> **GOAL OF THE EXERCISE**: Write out the material below exactly, beginning at the line that contains "## 📚 API エンドポイント" and ending with its last line, both ends included; write nothing else.

> **DATA LISTING**:
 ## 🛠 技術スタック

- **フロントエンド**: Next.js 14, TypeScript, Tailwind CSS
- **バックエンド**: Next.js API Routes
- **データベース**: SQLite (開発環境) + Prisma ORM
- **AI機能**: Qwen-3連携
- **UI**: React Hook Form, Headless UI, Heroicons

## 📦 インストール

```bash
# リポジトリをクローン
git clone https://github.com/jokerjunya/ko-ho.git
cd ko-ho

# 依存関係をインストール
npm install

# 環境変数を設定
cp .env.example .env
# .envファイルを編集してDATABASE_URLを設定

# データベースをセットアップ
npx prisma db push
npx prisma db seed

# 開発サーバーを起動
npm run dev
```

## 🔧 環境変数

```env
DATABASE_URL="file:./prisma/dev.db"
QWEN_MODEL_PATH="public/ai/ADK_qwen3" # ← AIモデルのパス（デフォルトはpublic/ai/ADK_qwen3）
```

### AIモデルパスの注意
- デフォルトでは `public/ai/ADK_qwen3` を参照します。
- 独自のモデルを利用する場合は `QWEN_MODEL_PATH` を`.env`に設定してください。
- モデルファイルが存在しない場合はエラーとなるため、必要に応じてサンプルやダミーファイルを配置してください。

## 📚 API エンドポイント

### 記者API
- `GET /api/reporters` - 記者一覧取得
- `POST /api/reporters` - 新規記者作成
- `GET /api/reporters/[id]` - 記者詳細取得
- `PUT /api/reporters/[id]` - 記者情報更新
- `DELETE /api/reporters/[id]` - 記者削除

> **ANSWER FOR THIS EXERCISE**:
## 📚 API エンドポイント

### 記者API
- `GET /api/reporters` - 記者一覧取得
- `POST /api/reporters` - 新規記者作成
- `GET /api/reporters/[id]` - 記者詳細取得
- `PUT /api/reporters/[id]` - 記者情報更新
- `DELETE /api/reporters/[id]` - 記者削除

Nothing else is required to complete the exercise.